◆ EXERCISE OBJECTIVE ◆
Nothing but the line with "- Moved away" and the lines after it should appear, each retyped exactly as in the listing.

◆ GIVEN ENTRIES ◆
*** Block opens ***

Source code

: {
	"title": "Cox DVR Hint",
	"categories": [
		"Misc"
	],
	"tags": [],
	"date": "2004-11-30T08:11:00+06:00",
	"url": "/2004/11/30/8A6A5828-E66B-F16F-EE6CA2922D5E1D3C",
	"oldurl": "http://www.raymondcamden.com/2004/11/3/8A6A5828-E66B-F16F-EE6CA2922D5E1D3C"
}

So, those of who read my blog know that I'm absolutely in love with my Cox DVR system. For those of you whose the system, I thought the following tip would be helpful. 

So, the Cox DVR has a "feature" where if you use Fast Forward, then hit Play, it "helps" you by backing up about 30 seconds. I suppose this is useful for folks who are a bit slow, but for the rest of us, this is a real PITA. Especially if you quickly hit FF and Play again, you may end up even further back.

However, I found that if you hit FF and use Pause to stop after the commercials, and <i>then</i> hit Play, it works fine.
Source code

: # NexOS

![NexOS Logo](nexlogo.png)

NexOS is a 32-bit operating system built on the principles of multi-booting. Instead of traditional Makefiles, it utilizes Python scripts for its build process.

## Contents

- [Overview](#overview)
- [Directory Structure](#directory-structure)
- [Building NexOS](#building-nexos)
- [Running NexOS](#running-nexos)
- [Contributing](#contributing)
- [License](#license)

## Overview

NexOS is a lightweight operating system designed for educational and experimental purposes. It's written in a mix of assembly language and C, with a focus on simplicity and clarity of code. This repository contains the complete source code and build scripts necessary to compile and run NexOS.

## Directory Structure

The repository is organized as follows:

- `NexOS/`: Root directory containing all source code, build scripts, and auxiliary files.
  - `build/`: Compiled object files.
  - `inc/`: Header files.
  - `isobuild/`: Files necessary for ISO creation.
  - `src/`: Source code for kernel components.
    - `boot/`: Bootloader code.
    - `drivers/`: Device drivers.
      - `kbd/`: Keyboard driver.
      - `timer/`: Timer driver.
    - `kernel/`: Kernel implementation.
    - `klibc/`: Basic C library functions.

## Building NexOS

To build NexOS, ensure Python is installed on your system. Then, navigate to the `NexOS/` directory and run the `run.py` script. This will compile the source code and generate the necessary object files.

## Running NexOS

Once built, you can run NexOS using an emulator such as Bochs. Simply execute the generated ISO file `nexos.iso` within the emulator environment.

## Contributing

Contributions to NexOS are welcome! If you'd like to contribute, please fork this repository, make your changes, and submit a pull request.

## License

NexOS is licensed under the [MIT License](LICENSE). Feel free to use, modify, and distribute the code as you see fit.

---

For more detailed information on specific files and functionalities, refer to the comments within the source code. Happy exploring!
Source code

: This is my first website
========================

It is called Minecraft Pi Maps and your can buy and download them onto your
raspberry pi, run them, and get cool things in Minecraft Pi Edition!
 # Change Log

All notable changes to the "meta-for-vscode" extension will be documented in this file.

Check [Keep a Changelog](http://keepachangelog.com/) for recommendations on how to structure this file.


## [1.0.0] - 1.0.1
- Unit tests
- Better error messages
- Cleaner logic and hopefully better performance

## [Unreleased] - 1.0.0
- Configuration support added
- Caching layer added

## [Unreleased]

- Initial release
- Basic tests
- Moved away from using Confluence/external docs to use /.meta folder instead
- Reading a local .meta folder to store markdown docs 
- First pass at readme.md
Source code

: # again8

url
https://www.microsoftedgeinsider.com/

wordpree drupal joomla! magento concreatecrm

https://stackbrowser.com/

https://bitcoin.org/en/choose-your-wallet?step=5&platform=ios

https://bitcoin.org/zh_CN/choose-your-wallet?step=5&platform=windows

*** Block closes ***

◆ PROBLEM SOLUTION ◆
- Moved away from using Confluence/external docs to use /.meta folder instead
- Reading a local .meta folder to store markdown docs 
- First pass at readme.md
Source code

: # again8

url
https://www.microsoftedgeinsider.com/

wordpree drupal joomla! magento concreatecrm

https://stackbrowser.com/

https://bitcoin.org/en/choose-your-wallet?step=5&platform=ios

https://bitcoin.org/zh_CN/choose-your-wallet?step=5&platform=windows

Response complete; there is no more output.